There is a sort of free rider problem in terms of caring for women, which I think is why it is institutionalized.
Also, I have a running hypothesis that free rider problems are often dealt with through glory or admiration of public good providers. This I believe is why “gentlemen” who sacrifice themselves for women are viewed with such high esteem.
jaim klein
Sep 4 2007 at 11:18am
Female infanticide was one of the unintended consequences of the one child policy. The policy has been modified so that parent of a girl can have another try at having a boy.
Women are not sent to war because wars are fought to acquire women from the enemy. It makes no sense for women to fight over the posession of more women. Of course I am not talking about ourselves, G-d forbid, but about “primitive”, Amazon jungle peoples.
Mike
Sep 4 2007 at 12:10pm
If you want to carry this entertaining biological socio-economic analysis out you can also see why women can have multiple orgasms and men are typically capable of only single orgasms. To maximize the likelihood of conception mother nature wants to provide multiple attempts at conception.

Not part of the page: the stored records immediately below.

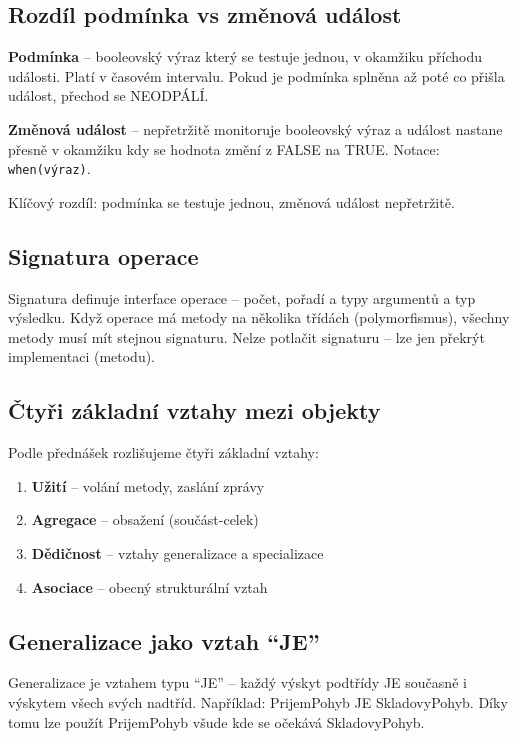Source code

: \documentclass[12pt, a4paper]{article}
\begin{document}
\subsection{Rozdíl podmínka vs změnová událost}

\textbf{Podmínka} -- booleovský výraz který se testuje jednou, v okamžiku příchodu události. Platí v časovém intervalu. Pokud je podmínka splněna až poté co přišla událost, přechod se NEODPÁLÍ.

\textbf{Změnová událost} -- nepřetržitě monitoruje booleovský výraz a událost nastane přesně v okamžiku kdy se hodnota změní z FALSE na TRUE. Notace: \texttt{when(výraz)}.

Klíčový rozdíl: podmínka se testuje jednou, změnová událost nepřetržitě.

\subsection{Signatura operace}

Signatura definuje interface operace -- počet, pořadí a typy argumentů a typ výsledku. Když operace má metody na několika třídách (polymorfismus), všechny metody musí mít stejnou signaturu. Nelze potlačit signaturu -- lze jen překrýt implementaci (metodu).

\subsection{Čtyři základní vztahy mezi objekty}

Podle přednášek rozlišujeme čtyři základní vztahy:
\begin{enumerate}
  \item \textbf{Užití} -- volání metody, zaslání zprávy
  \item \textbf{Agregace} -- obsažení (součást-celek)
  \item \textbf{Dědičnost} -- vztahy generalizace a specializace
  \item \textbf{Asociace} -- obecný strukturální vztah
\end{enumerate}

\subsection{Generalizace jako vztah ``JE''}

Generalizace je vztahem typu ``JE'' -- každý výskyt podtřídy JE současně i výskytem všech svých nadtříd. Například: PrijemPohyb JE SkladovyPohyb. Díky tomu lze použít PrijemPohyb všude kde se očekává SkladovyPohyb.
\end{document}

To be crude and/or gross, mother nature programmed humans to perform gang-rape to maximize the likelihood of perpetuating humans. I guess we can’t escape our biological roots but hopefully our intellect will allow us to get beyond our nature.
Heidi
Sep 4 2007 at 1:31pm
So the general idea is that men are more expendable than women, which is why men were always sent to war and the women were kept at home to be the caretakes. Yet in today’s world women are fighting for more equality and want to be where the men are, keeping the general level men and women equal, depending on who goes down first. But going with the people assume what they hear to be true, you hear “there is no wrath like a woman scorned”, so why not send them after those believed to be the cause of Sept 11th? Send the angry mothers, and the people will be found, or confess to get away from them.
Ben Kalafut
Sep 4 2007 at 1:41pm
While doing my bachelors I invited a prominent Austian economist (yes, yes, a contradiction in terms; you know what I mean…) from a local institution to give a talk to the student libertarians and anyone else who was interested. Somewhere along the way he said that women shouldn’t be sent to war because we need women when we start to colonize “other universes”.
aaron
Sep 4 2007 at 2:07pm
8, that sounds plausible. I also would note that people say that it was never directly said, but implied by speaking of the two in the same forums and in close proximation. This was usually induced by questioning.
Having too many males may lead to a run up to war, but also can be a cheap disposable labor force. China seems to want to increase it productivity and decrease it’s population growth. It could use a cheap labor force, but I doubt the culture that led to this is recent. More likely, the preference became part of the culture long ago when lots males would be prefered for army and risky labor. The existense of the preference likely resulted in an unintended consequence.
FWilliam
Sep 7 2007 at 3:56pm
The Washington Post supports accurate reporting? Hmm.